5. However, for Denning, most of Welles's works represent "ruins, incomplete fragments"(402)--a characterization which describes for him most of the products of the cultural front. More than once he cites Fredric Jameson's assertion that "the productive use of earlier radicalisms" must recognize "their tragic failure to constitute ... a tradition in the first place" (464), and Denning's case studies repeatedly view their cultural front artifacts as the ruins of a failed social movement: "far from being a foundational epic, [Dos Passos's] U.S.A. now stands ... as a tombstone for an America that no longer exists" (167); "the pragmatic Marxism of the young Sidney Hook is one of the ruins of the cultural front" (434). Of course, this is merely the other side of Denning's materialist narrative: if the cultural front rose with the age of the CIO, it also fell as that age had its back broken by the post-war red scare, and by the demographic and technological shifts which transformed American labor markets and workplaces. Just as the Popular Front in America failed to establish a European-style social democracy, so did the cultural front fail to leave more than traces of its laborist, working-class accents.

6. This elegiac tale of a landscape of ruins may seem at odds with his other, more optimistic claims that the cultural front transformed American culture. Yet such antinomies befit a moment of near counter-hegemony. And if Denning has claimed cultural figures whose own political affiliations and cultural practices initially seem tangential to the Popular Front (as some reviewers have contended; see, for example, Adam Shatz, "Bebop and Stalinist Kitsch" The Nation 10 March 1997: 25-8), the purpose would seem to be to demonstrate how the counter-hegemonic gravity of this new historic bloc was able to pull many otherwise "unaligned" figures into its orbit. Further, if Denning has decided against rehashing the bitter sectarian conflicts of the period (another frequent criticism), the intent is clearly not to paper over these (overly fetishized) conflicts, but instead to focus on the deeper "cultural continuities" which informed, nourished, and sustained this counter-hegemonic moment. Denning's project is thus not only to reconstruct this moment, but also (and perhaps more importantly) to offer it as part of a radical usable past, despite its "tragic failure" to constitute itself as such. This vivid, encyclopedic account succeeds in both aims.
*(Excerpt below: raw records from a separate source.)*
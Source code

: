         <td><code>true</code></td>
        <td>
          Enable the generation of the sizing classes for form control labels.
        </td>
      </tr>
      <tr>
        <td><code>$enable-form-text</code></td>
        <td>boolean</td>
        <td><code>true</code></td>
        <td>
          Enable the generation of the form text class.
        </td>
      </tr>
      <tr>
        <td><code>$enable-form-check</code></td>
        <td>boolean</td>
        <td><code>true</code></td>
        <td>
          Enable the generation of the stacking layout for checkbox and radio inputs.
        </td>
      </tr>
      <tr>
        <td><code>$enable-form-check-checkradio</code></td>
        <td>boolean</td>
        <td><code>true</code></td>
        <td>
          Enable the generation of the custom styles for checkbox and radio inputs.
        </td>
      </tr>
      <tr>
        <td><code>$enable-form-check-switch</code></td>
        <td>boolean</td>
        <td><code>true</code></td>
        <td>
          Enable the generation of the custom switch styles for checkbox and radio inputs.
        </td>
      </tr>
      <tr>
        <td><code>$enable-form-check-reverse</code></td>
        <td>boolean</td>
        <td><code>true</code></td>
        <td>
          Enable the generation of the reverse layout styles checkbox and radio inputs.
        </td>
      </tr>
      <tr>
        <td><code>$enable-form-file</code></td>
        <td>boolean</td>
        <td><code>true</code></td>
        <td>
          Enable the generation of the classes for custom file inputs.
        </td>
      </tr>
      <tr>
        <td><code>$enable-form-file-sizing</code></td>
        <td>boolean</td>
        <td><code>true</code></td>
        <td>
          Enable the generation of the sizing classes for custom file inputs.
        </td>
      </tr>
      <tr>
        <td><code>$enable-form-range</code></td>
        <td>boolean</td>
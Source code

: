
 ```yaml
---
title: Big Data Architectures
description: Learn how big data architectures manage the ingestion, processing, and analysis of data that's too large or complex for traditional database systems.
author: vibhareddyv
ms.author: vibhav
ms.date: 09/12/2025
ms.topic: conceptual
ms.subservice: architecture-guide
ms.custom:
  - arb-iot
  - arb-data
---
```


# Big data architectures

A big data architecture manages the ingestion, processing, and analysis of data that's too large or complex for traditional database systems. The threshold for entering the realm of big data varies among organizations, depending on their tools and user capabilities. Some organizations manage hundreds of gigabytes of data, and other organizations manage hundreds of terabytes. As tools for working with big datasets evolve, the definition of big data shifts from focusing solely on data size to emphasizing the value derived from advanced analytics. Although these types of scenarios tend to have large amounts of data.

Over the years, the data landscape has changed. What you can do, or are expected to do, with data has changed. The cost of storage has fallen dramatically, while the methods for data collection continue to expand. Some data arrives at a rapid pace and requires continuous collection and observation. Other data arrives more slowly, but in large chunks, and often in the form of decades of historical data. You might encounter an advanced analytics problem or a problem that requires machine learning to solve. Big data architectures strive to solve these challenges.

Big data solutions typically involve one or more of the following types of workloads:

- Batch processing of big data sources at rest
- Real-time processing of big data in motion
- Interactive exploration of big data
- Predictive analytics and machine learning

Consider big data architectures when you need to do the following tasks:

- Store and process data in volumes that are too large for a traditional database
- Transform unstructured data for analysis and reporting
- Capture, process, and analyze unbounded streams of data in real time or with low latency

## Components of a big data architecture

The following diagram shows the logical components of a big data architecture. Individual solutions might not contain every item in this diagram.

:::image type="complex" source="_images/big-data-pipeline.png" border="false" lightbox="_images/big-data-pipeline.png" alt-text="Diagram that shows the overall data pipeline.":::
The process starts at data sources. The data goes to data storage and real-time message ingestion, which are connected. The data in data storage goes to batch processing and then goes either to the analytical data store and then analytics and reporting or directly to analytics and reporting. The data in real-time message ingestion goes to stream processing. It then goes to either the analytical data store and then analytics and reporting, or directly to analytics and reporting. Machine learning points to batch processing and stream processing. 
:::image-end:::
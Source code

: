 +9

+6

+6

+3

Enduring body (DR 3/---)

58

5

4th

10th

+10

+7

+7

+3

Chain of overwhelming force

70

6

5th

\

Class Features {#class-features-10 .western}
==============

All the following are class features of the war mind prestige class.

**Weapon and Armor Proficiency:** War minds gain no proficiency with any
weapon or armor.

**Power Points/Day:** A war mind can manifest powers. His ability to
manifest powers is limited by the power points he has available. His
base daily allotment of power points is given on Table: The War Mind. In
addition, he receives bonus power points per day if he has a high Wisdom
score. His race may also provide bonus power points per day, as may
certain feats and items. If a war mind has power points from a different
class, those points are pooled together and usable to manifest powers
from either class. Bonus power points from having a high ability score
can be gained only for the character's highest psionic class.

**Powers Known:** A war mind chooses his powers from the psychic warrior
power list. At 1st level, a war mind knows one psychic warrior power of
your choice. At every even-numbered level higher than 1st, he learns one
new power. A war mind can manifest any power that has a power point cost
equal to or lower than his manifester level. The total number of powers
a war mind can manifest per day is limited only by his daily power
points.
7. Post-Script: Early on, Denning quotes Kenneth Burke's suggestion that, in considering a work, "we should see what participation in a Cause caused his work, by what Movement it was motivated, on what sub-stance it made its stand" (56). These questions could be applied to Denning's own work here. He emphasizes how important the organization struggles within the culture industries were in radicalizing "the rank and file of the cultural front"--that though these unions reached nothing like the size or strength of their industrial counterparts, "they had a disproportionate effect on performers and artists, who came to feel directly connected to the union struggles of American working people" (90). And since it is not an irrelevant fact that Denning teaches at Yale, the flashpoint for many recent battles concerning the organization of labor in the academy, it may not be too presumptive to imagine that the Cause which caused his work might be the arrival, as Cary Nelson has put it, of late capitalism on campus, and the nascent attempts of university staff workers, grad students, and even some faculty to re-imagine a labor movement to counter this arrival. Denning's book reminds us that these labor struggles need to be conceived as part of a larger battle of American working people--in other words, part of what we may come to call a new Popular Front.